### Problem to work on
Without the images, repeat every line of the listing exactly.

+--

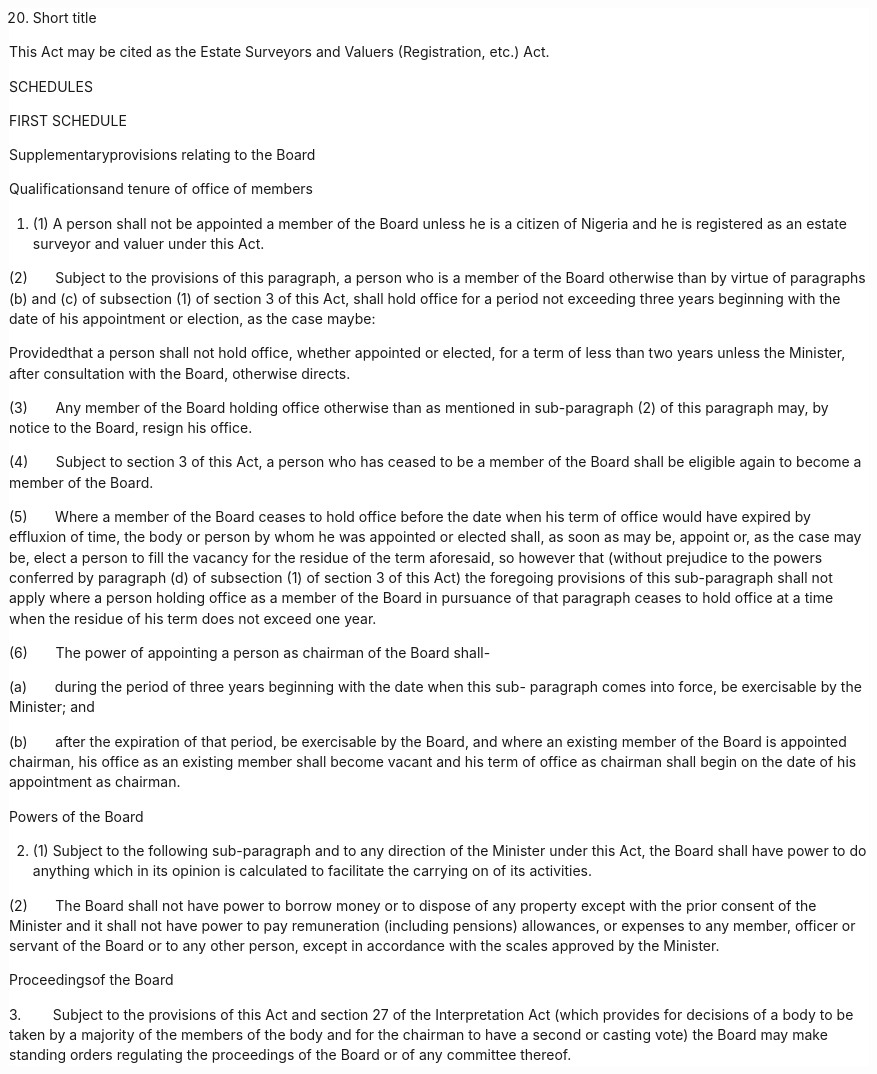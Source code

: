 20. Short title

This Act may be cited as the Estate Surveyors and Valuers (Registration, etc.) Act.

SCHEDULES

FIRST SCHEDULE

Supplementaryprovisions relating to the Board

Qualificationsand tenure of office of members

1. (1) A person shall not be appointed a member of the Board unless he is a citizen of Nigeria and he is registered as an estate surveyor and valuer under this Act.

(2)       Subject to the provisions of this paragraph, a person who is a member of the Board otherwise than by virtue of paragraphs (b) and (c) of subsection (1) of section 3 of this Act, shall hold office for a period not exceeding three years beginning with the date of his appointment or election, as the case maybe:

Providedthat a person shall not hold office, whether appointed or elected, for a term of less than two years unless the Minister, after consultation with the Board, otherwise directs.

(3)       Any member of the Board holding office otherwise than as mentioned in sub-paragraph (2) of this paragraph may, by notice to the Board, resign his office.

(4)       Subject to section 3 of this Act, a person who has ceased to be a member of the Board shall be eligible again to become a member of the Board.

(5)       Where a member of the Board ceases to hold office before the date when his term of office would have expired by effluxion of time, the body or person by whom he was appointed or elected shall, as soon as may be, appoint or, as the case may be, elect a person to fill the vacancy for the residue of the term aforesaid, so however that (without prejudice to the powers conferred by paragraph (d) of subsection (1) of section 3 of this Act) the foregoing provisions of this sub-paragraph shall not apply where a person holding office as a member of the Board in pursuance of that paragraph ceases to hold office at a time when the residue of his term does not exceed one year.

(6)       The power of appointing a person as chairman of the Board shall-

(a)       during the period of three years beginning with the date when this sub- paragraph comes into force, be exercisable by the Minister; and

(b)       after the expiration of that period, be exercisable by the Board, and where an existing member of the Board is appointed chairman, his office as an existing member shall become vacant and his term of office as chairman shall begin on the date of his appointment as chairman.

Powers of the Board

2. (1) Subject to the following sub-paragraph and to any direction of the Minister under this Act, the Board shall have power to do anything which in its opinion is calculated to facilitate the carrying on of its activities.

(2)       The Board shall not have power to borrow money or to dispose of any property except with the prior consent of the Minister and it shall not have power to pay remuneration (including pensions) allowances, or expenses to any member, officer or servant of the Board or to any other person, except in accordance with the scales approved by the Minister.

Proceedingsof the Board

3.        Subject to the provisions of this Act and section 27 of the Interpretation Act (which provides for decisions of a body to be taken by a majority of the members of the body and for the chairman to have a second or casting vote) the Board may make standing orders regulating the proceedings of the Board or of any committee thereof.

+--

### Response area
Source code

: 20. Short title

This Act may be cited as the Estate Surveyors and Valuers (Registration, etc.) Act.

SCHEDULES

FIRST SCHEDULE

Supplementaryprovisions relating to the Board

Qualificationsand tenure of office of members

1. (1) A person shall not be appointed a member of the Board unless he is a citizen of Nigeria and he is registered as an estate surveyor and valuer under this Act.

(2)       Subject to the provisions of this paragraph, a person who is a member of the Board otherwise than by virtue of paragraphs (b) and (c) of subsection (1) of section 3 of this Act, shall hold office for a period not exceeding three years beginning with the date of his appointment or election, as the case maybe:

Providedthat a person shall not hold office, whether appointed or elected, for a term of less than two years unless the Minister, after consultation with the Board, otherwise directs.

(3)       Any member of the Board holding office otherwise than as mentioned in sub-paragraph (2) of this paragraph may, by notice to the Board, resign his office.

(4)       Subject to section 3 of this Act, a person who has ceased to be a member of the Board shall be eligible again to become a member of the Board.

(5)       Where a member of the Board ceases to hold office before the date when his term of office would have expired by effluxion of time, the body or person by whom he was appointed or elected shall, as soon as may be, appoint or, as the case may be, elect a person to fill the vacancy for the residue of the term aforesaid, so however that (without prejudice to the powers conferred by paragraph (d) of subsection (1) of section 3 of this Act) the foregoing provisions of this sub-paragraph shall not apply where a person holding office as a member of the Board in pursuance of that paragraph ceases to hold office at a time when the residue of his term does not exceed one year.

(6)       The power of appointing a person as chairman of the Board shall-

(a)       during the period of three years beginning with the date when this sub- paragraph comes into force, be exercisable by the Minister; and

(b)       after the expiration of that period, be exercisable by the Board, and where an existing member of the Board is appointed chairman, his office as an existing member shall become vacant and his term of office as chairman shall begin on the date of his appointment as chairman.

Powers of the Board

2. (1) Subject to the following sub-paragraph and to any direction of the Minister under this Act, the Board shall have power to do anything which in its opinion is calculated to facilitate the carrying on of its activities.

(2)       The Board shall not have power to borrow money or to dispose of any property except with the prior consent of the Minister and it shall not have power to pay remuneration (including pensions) allowances, or expenses to any member, officer or servant of the Board or to any other person, except in accordance with the scales approved by the Minister.

Proceedingsof the Board

3.        Subject to the provisions of this Act and section 27 of the Interpretation Act (which provides for decisions of a body to be taken by a majority of the members of the body and for the chairman to have a second or casting vote) the Board may make standing orders regulating the proceedings of the Board or of any committee thereof.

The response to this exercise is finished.